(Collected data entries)
__________________________________________________
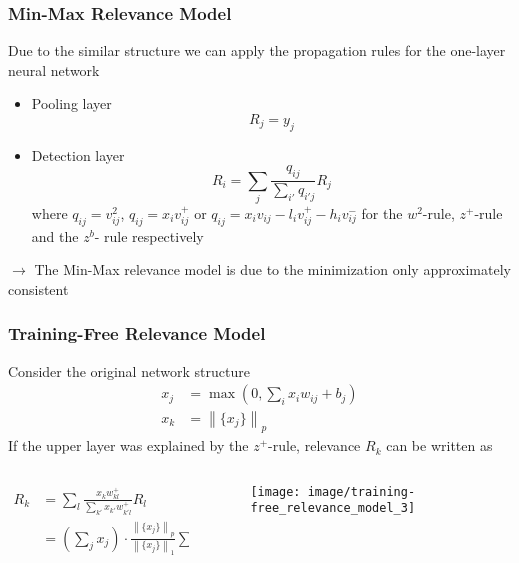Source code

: \documentclass{beamer}
\newcommand\norm[1]{\left\lVert#1\right\rVert}
\begin{document}
\begin{frame}
\frametitle{Min-Max Relevance Model}
Due to the similar structure we can apply the propagation rules for the one-layer neural network
\begin{itemize}
\item Pooling layer
\begin{equation*}
R_j = y_j
\end{equation*}

\item Detection layer
\begin{equation*}
R_i = \sum_j \frac{q_{ij}}{\sum_{i'} q_{i'j}} R_j
\end{equation*}
where $q_{ij}= v_{ij}^2$, $q_{ij}= x_i v_{ij}^+$ or $q_{ij}= x_i v_{ij} - l_i v_{ij}^+ - h_i v_{ij}^-$ for the $w^2$-rule, $z^+$-rule and the $z^b$- rule respectively
\end{itemize}
\vspace{0.5cm}

$\rightarrow$ The Min-Max relevance model is due to the minimization only approximately consistent
\end{frame}



\begin{frame}
\frametitle{Training-Free Relevance Model}
Consider the original network structure
\begin{align*}
x_j &= \max(0,\sum_ix_i w_{ij} + b_j)\\
x_k &= \norm{\{x_j\}}_p
\end{align*}
If the upper layer was explained by the $z^+$-rule, relevance $R_k$ can be written as


 \begin{columns}
          \begin{column}{5cm}
			\begin{align*}
			R_k &= \sum_l \frac{x_k w_{kl}^+}{\sum_{k'} x_{k'} w_{k'l}^+} R_l\\
				&= (\sum_j x_j) \cdot \frac{\norm{\{x_j\}}_p}{\norm{\{x_j\}}_1}   \sum_l \frac{w_{kl}^+R_l}{\sum_{k'} x_{k'} w_{k'l}^+} 
			\end{align*}
            \end{column} 
            \begin{column}{5cm}
			\begin{figure}
			\label{fig1}
			\texttt{[image: image/training-free\_relevance\_model\_3]}
			\end{figure}
	\end{column}
\end{columns} 

\end{frame}
\end{document}
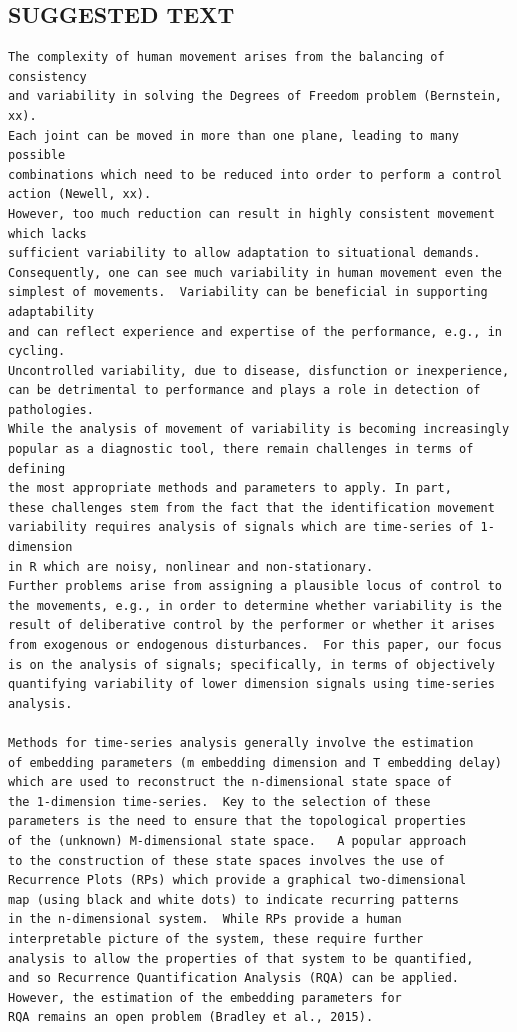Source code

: \documentclass[10pt]{article}
\begin{document}
\subsection{SUGGESTED TEXT}
\begin{verbatim}
The complexity of human movement arises from the balancing of consistency 
and variability in solving the Degrees of Freedom problem (Bernstein, xx). 
Each joint can be moved in more than one plane, leading to many possible 
combinations which need to be reduced into order to perform a control action (Newell, xx). 
However, too much reduction can result in highly consistent movement which lacks 
sufficient variability to allow adaptation to situational demands. 
Consequently, one can see much variability in human movement even the 
simplest of movements.  Variability can be beneficial in supporting adaptability 
and can reflect experience and expertise of the performance, e.g., in cycling.  
Uncontrolled variability, due to disease, disfunction or inexperience, 
can be detrimental to performance and plays a role in detection of pathologies. 
While the analysis of movement of variability is becoming increasingly 
popular as a diagnostic tool, there remain challenges in terms of defining 
the most appropriate methods and parameters to apply. In part, 
these challenges stem from the fact that the identification movement 
variability requires analysis of signals which are time-series of 1-dimension 
in R which are noisy, nonlinear and non-stationary.  
Further problems arise from assigning a plausible locus of control to 
the movements, e.g., in order to determine whether variability is the 
result of deliberative control by the performer or whether it arises 
from exogenous or endogenous disturbances.  For this paper, our focus 
is on the analysis of signals; specifically, in terms of objectively 
quantifying variability of lower dimension signals using time-series analysis.

Methods for time-series analysis generally involve the estimation 
of embedding parameters (m embedding dimension and T embedding delay) 
which are used to reconstruct the n-dimensional state space of 
the 1-dimension time-series.  Key to the selection of these 
parameters is the need to ensure that the topological properties 
of the (unknown) M-dimensional state space.   A popular approach 
to the construction of these state spaces involves the use of 
Recurrence Plots (RPs) which provide a graphical two-dimensional 
map (using black and white dots) to indicate recurring patterns 
in the n-dimensional system.  While RPs provide a human 
interpretable picture of the system, these require further 
analysis to allow the properties of that system to be quantified, 
and so Recurrence Quantification Analysis (RQA) can be applied.  
However, the estimation of the embedding parameters for 
RQA remains an open problem (Bradley et al., 2015).


\end{verbatim}
\end{document}
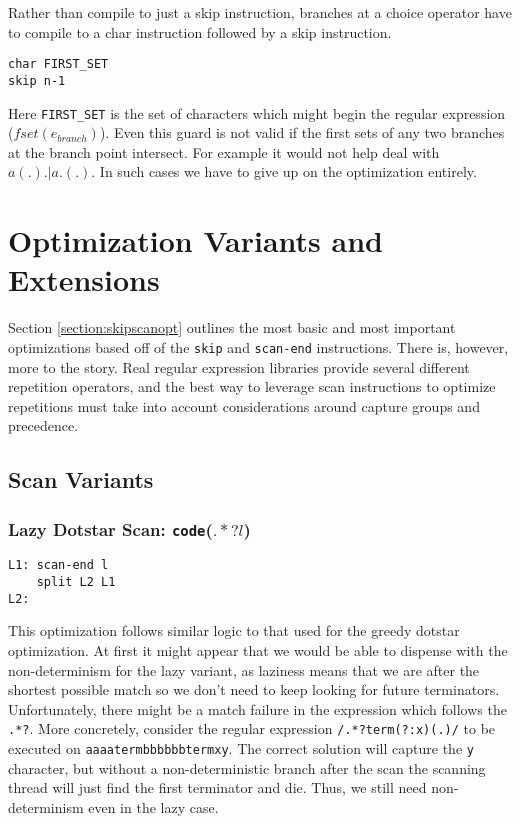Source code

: Rather than compile to just a skip instruction, branches
at a choice operator have to compile to a char instruction
followed by a skip instruction.

\begin{verbatim}
char FIRST_SET
skip n-1
\end{verbatim}

Here \verb'FIRST_SET' is the set of characters which might
begin the regular expression ($fset(e_{branch})$).
Even this guard is not valid if the first sets of any two
branches at the branch point intersect. For example it would
not help deal with $a(.).|a.(.)$. In such cases we have to 
give up on the optimization entirely.

\section{Optimization Variants and Extensions}
\label{section:optextend}

Section \ref{section:skipscanopt} outlines the most basic and most
important optimizations based off of the \verb'skip' and \verb'scan-end'
instructions. There is, however, more to the story.
Real regular expression libraries provide several different repetition
operators, and the best way to leverage scan instructions to optimize
repetitions must take into account considerations around capture groups and
precedence.


\subsection{Scan Variants}

\subsubsection{Lazy Dotstar Scan: {\tt code}($.*?l$)}

\begin{verbatim}
L1: scan-end l
    split L2 L1
L2: 
\end{verbatim}

This optimization follows similar logic to that used for the greedy
dotstar optimization. At first it might appear that we would be able
to dispense with the non-determinism for the lazy variant, as laziness
means that we are after the shortest possible match so we don't
need to keep looking for future terminators. Unfortunately, there
might be a match failure in the expression which follows the
\verb'.*?'. More concretely, consider the regular expression
\verb'/.*?term(?:x)(.)/'
to be executed on \verb'aaaatermbbbbbbtermxy'. The correct solution will
capture the \verb'y' character, but without a non-deterministic branch
after the scan the scanning thread will just find the first terminator and
die. Thus, we still need non-determinism even in the lazy case.

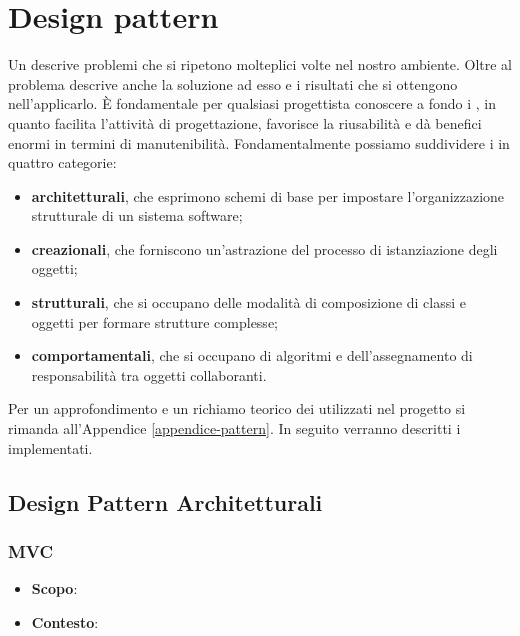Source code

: \section{Design pattern}

Un  descrive problemi che si ripetono molteplici volte nel nostro ambiente. Oltre al problema descrive anche la soluzione ad esso e i risultati che si ottengono nell'applicarlo. È fondamentale per qualsiasi progettista conoscere a fondo i , in quanto facilita l'attività di progettazione, favorisce la riusabilità e dà benefici enormi in termini di manutenibilità. Fondamentalmente possiamo suddividere i  in quattro categorie:

\begin{itemize}

	\item \textbf{ architetturali}, che esprimono schemi di base per impostare l'organizzazione strutturale di un sistema software;
	\item \textbf{ creazionali}, che forniscono un'astrazione del processo di istanziazione degli oggetti;
	\item \textbf{ strutturali}, che si occupano delle modalità di composizione di classi e oggetti per formare strutture complesse; 
	\item \textbf{ comportamentali}, che si occupano di algoritmi e dell'assegnamento di responsabilità tra oggetti collaboranti.

\end{itemize}

Per un approfondimento e un richiamo teorico dei  utilizzati nel progetto  si rimanda all'Appendice \ref{appendice-pattern}. In seguito verranno descritti i  implementati.

\subsection{Design Pattern Architetturali}

\subsubsection{MVC}

\begin{itemize}

	\item \textbf{Scopo}:
	\item \textbf{Contesto}: 

\end{itemize}

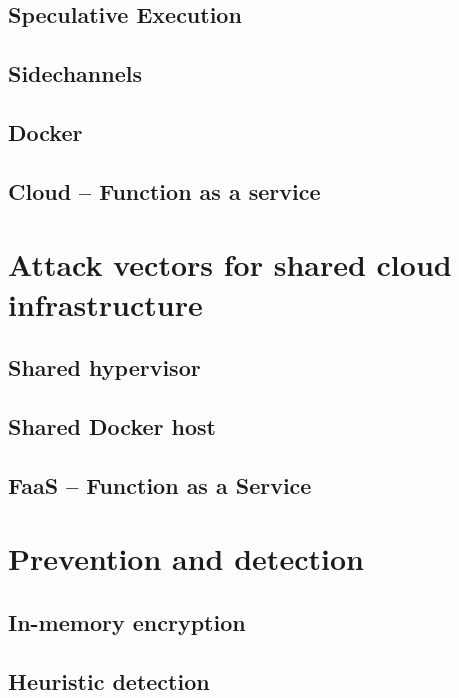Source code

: \documentclass[conference,compsoc,final,a4paper]{IEEEtran}
\begin{document}
\subsection{Speculative Execution}

\subsection{Sidechannels}

\subsection{Docker}

\subsection{Cloud -- Function as a service}

\section{Attack vectors for shared cloud infrastructure}

\subsection{Shared hypervisor}

\subsection{Shared Docker host}

\subsection{FaaS -- Function as a Service}

\section{Prevention and detection}
\subsection{In-memory encryption}
\subsection{Heuristic detection}
\end{document}
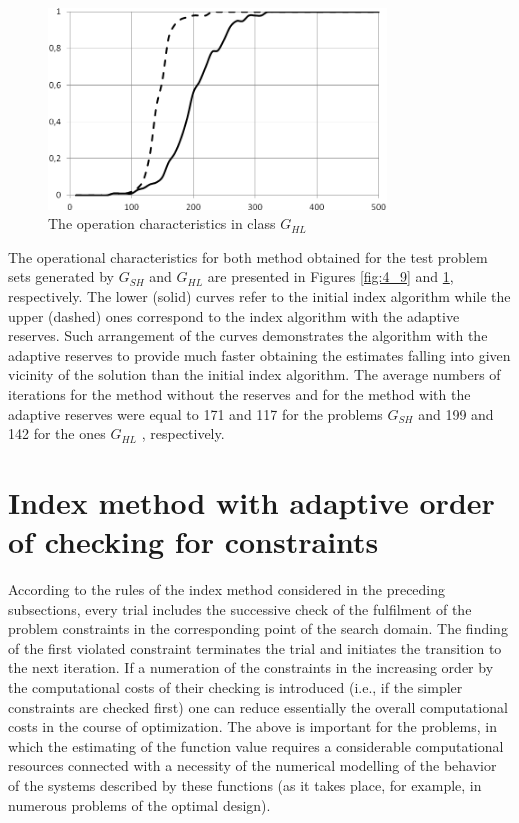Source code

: \begin{figure}[ht]
  \centering
  \includegraphics[width=0.8\textwidth]{figures/4_10.png}
  \caption{The operation characteristics in class $G_{HL}$}
  \label{fig:4_10}
\end{figure}

The operational characteristics for both method obtained for the test problem sets generated by $G_{SH}$ and $G_{HL}$ are presented in Figures \ref{fig:4_9} and \ref{fig:4_10}, respectively. The lower (solid) curves refer to the initial index algorithm while the upper (dashed) ones correspond to the index algorithm with the adaptive reserves. Such arrangement of the curves demonstrates the algorithm with the
adaptive reserves to provide much faster obtaining the estimates falling into given vicinity of the solution than the initial index algorithm. The average numbers of iterations for the method
without the reserves and for the method with the adaptive reserves were equal to 171 and 117 for the problems $G_{SH}$ and 199 and 142 for the ones $G_{HL}$ , respectively.

\section{Index method with adaptive order of checking for constraints}
According to the rules of the index method considered in the preceding subsections, every trial includes the successive check of the fulfilment of the problem constraints in the corresponding point of the search domain. The finding of the first violated constraint terminates the trial and initiates the transition to the next iteration. If a numeration of the constraints in the increasing order by the computational costs of their checking is introduced (i.e., if the simpler constraints are checked first) one can reduce essentially the overall computational costs in the course of optimization. The above is important for the problems, in which the estimating of the function value requires a considerable computational resources connected with a necessity of the numerical modelling of the behavior of the systems described by these functions (as it takes place, for example, in numerous problems of the optimal design).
__________________________________________________
EXERCISE OBJECTIVE: The answer must consist of every line in the records above that contains the word "requires".

COMPLETED TASK:
variability requires analysis of signals which are time-series of 1-dimension 
According to the rules of the index method considered in the preceding subsections, every trial includes the successive check of the fulfilment of the problem constraints in the corresponding point of the search domain. The finding of the first violated constraint terminates the trial and initiates the transition to the next iteration. If a numeration of the constraints in the increasing order by the computational costs of their checking is introduced (i.e., if the simpler constraints are checked first) one can reduce essentially the overall computational costs in the course of optimization. The above is important for the problems, in which the estimating of the function value requires a considerable computational resources connected with a necessity of the numerical modelling of the behavior of the systems described by these functions (as it takes place, for example, in numerous problems of the optimal design).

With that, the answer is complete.